Defra proposals on animal transport is ‘damaging’ – NFU Scotland

NFU Scotland (NFUS) president Martin Kennedy has urged farmers and crofters to respond directly to damaging the Department for Environment, Food and Rural Affairs (Defra) proposals on animal transport ahead of the February 25 deadline.

According to NFUS, the impractical changes proposed by Defra have caused “considerable anger and consternation amongst all involved in the livestock industry” across Scotland.

They said that, in particular, those in remote areas and the Northern and Western Isles where essential livestock movements inevitably involve longer journey times often including shipment of live animals by sea.

This concern saw more than 300 people logging in to NFUS webinars in January to discuss the Defra proposals and a separate Scottish government consultation – which closes on February 26 – on animal transport.

Kennedy said that “in practice, because many journeys are cross border and hauliers will require livestock transporters to operate across the whole of the UK, differences in requirements between home nations would be impractical and it is essential that appropriate standards, set by people familiar with farming practice in all parts of the country, are adopted countrywide”.

‘Huge disruption and cost to the industry’

Kennedy added: “The Defra proposals, if adopted, would lead to huge disruption and cost to the industry.

“It would threaten the continuation of livestock production in island and remote communities which are heavily dependent on it economically, socially and for maintaining the natural environment.

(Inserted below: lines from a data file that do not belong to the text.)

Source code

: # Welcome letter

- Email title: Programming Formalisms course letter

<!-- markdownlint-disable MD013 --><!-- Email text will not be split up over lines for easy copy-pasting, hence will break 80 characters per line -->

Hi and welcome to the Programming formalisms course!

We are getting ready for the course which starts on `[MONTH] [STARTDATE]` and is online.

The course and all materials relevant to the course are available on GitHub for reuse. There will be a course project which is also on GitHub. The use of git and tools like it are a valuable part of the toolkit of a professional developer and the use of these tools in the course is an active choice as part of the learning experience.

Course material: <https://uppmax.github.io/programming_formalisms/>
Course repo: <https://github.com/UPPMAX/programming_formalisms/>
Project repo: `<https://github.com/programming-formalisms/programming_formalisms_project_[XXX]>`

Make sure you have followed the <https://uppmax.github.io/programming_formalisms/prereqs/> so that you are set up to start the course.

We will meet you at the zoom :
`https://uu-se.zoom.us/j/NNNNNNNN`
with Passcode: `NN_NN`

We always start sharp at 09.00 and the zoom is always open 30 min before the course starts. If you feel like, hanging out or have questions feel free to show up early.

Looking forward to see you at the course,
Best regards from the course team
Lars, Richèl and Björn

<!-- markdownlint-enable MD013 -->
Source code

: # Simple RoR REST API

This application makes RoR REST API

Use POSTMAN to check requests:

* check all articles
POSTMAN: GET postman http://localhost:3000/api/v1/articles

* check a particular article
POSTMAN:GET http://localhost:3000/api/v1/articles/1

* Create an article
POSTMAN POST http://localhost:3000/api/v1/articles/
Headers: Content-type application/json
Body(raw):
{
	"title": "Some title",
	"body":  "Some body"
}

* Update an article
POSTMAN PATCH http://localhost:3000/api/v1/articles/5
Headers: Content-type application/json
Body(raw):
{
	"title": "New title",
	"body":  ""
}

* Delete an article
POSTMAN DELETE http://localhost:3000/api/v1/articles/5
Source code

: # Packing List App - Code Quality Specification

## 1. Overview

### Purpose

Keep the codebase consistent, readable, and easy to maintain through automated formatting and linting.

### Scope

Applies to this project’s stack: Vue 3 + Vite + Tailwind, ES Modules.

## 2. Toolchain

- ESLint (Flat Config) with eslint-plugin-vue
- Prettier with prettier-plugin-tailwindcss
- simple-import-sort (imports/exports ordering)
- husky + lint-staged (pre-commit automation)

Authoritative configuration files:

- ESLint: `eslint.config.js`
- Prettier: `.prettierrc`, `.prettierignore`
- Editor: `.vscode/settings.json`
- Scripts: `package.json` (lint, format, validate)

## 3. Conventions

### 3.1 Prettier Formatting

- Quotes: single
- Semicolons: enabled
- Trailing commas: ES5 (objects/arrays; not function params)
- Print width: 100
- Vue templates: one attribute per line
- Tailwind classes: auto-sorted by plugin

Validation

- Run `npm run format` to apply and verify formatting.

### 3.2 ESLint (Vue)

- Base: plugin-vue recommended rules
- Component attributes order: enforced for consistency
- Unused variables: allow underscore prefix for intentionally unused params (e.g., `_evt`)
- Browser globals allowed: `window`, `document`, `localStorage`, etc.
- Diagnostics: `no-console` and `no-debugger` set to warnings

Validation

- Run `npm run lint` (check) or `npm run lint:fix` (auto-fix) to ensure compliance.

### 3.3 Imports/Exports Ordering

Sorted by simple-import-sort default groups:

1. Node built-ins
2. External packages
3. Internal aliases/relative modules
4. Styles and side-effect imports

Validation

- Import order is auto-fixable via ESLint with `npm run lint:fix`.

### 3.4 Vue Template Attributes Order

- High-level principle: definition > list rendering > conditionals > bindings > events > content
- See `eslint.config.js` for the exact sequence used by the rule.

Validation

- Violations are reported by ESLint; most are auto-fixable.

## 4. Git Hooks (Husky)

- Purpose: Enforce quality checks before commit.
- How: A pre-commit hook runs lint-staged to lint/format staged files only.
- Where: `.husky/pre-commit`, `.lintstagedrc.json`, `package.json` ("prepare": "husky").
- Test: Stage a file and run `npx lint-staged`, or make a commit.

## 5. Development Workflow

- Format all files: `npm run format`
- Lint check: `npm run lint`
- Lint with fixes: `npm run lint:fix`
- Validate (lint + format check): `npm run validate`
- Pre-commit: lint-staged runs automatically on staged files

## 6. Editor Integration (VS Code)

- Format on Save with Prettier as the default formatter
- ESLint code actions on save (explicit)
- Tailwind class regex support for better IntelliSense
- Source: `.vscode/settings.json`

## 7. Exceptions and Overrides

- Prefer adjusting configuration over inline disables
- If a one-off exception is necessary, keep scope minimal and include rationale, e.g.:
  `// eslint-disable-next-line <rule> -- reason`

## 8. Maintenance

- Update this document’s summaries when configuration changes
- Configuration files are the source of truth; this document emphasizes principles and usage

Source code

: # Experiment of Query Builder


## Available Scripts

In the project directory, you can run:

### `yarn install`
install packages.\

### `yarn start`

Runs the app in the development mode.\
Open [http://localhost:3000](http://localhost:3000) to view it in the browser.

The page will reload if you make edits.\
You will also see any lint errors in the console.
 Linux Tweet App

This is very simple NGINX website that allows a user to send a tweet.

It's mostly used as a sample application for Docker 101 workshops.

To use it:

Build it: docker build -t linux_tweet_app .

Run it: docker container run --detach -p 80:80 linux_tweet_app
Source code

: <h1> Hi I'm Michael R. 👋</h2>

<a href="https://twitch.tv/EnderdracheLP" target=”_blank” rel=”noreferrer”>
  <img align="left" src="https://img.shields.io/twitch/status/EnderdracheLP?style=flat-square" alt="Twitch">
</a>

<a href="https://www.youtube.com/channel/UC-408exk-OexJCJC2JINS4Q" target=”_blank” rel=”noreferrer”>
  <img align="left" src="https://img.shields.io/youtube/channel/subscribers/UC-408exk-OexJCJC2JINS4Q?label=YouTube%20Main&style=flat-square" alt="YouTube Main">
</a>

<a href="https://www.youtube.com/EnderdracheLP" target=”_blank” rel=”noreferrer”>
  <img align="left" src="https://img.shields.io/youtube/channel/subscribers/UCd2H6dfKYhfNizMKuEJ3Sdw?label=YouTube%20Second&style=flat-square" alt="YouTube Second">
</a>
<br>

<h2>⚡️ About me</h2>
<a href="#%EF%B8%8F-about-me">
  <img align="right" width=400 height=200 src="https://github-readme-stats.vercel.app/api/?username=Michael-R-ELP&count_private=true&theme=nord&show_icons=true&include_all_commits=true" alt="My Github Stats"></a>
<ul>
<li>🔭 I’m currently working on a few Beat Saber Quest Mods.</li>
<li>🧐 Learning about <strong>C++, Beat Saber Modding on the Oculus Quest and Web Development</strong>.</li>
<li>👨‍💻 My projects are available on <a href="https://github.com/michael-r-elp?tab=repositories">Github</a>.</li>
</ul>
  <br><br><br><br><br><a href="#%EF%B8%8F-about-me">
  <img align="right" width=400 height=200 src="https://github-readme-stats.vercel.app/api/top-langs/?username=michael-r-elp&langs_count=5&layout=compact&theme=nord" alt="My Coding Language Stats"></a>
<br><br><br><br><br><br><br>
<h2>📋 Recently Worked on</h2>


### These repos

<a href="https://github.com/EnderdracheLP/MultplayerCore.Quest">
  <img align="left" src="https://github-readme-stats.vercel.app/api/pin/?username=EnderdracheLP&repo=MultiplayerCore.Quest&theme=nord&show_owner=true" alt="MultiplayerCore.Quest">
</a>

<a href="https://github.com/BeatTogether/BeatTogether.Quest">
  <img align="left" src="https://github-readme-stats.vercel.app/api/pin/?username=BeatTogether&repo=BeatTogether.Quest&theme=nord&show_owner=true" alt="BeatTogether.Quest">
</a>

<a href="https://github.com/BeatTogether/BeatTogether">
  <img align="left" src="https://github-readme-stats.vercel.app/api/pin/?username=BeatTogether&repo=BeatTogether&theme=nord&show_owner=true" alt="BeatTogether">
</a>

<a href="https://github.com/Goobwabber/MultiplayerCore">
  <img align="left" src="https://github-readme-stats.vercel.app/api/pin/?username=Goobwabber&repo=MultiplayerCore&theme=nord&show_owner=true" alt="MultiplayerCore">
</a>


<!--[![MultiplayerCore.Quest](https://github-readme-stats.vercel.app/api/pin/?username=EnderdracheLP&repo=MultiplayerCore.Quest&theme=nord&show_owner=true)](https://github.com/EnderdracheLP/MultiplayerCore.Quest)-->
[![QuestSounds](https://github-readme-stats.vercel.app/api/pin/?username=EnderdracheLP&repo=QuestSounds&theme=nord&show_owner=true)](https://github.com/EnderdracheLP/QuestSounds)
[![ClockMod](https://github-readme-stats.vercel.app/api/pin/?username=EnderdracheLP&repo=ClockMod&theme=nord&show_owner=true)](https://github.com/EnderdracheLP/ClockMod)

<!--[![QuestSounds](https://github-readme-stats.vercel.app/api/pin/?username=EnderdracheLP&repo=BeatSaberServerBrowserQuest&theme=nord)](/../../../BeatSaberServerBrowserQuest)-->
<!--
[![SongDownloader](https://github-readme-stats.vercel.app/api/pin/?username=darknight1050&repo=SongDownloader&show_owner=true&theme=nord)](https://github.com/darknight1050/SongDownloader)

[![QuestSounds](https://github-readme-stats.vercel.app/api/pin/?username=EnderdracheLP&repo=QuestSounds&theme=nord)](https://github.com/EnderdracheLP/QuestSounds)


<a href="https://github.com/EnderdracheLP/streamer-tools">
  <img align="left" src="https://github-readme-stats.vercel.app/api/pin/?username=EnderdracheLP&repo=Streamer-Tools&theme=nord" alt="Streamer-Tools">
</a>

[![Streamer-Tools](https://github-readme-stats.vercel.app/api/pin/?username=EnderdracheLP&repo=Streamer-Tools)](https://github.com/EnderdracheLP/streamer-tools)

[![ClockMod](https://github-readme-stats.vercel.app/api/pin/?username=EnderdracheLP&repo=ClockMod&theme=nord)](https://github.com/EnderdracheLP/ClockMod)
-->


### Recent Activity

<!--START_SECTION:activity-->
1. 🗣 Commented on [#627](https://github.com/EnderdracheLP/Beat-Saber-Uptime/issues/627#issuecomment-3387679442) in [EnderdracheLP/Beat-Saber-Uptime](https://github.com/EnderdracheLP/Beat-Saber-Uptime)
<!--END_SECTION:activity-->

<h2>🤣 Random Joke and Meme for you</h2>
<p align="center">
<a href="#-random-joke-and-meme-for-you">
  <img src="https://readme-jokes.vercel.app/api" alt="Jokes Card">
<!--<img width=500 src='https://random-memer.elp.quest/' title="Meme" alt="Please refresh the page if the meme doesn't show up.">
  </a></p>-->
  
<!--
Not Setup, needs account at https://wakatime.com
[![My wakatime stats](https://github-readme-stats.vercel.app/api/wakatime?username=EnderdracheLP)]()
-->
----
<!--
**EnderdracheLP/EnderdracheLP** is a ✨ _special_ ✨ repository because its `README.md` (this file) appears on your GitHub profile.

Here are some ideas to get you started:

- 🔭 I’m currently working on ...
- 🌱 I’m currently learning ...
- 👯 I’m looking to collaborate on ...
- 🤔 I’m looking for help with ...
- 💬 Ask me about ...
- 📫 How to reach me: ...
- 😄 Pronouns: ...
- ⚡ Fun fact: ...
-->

Basing the decision on whether a journey can take place on outside temperature or sea wind force are simplistic and impractical and fail to recognise the disruption and animal welfare issues that would arise from such an overly simplistic approach.

“NFUS will submit members’ views to both consultations but, in addition to union activity, it is essential that individual members respond to the consultations if we are to achieve a workable long-term outcome appropriate for both our businesses and our livestock.

“We need your assistance to ensure that decision-makers fully understand the deep flaws and errors in these proposals,” he concluded.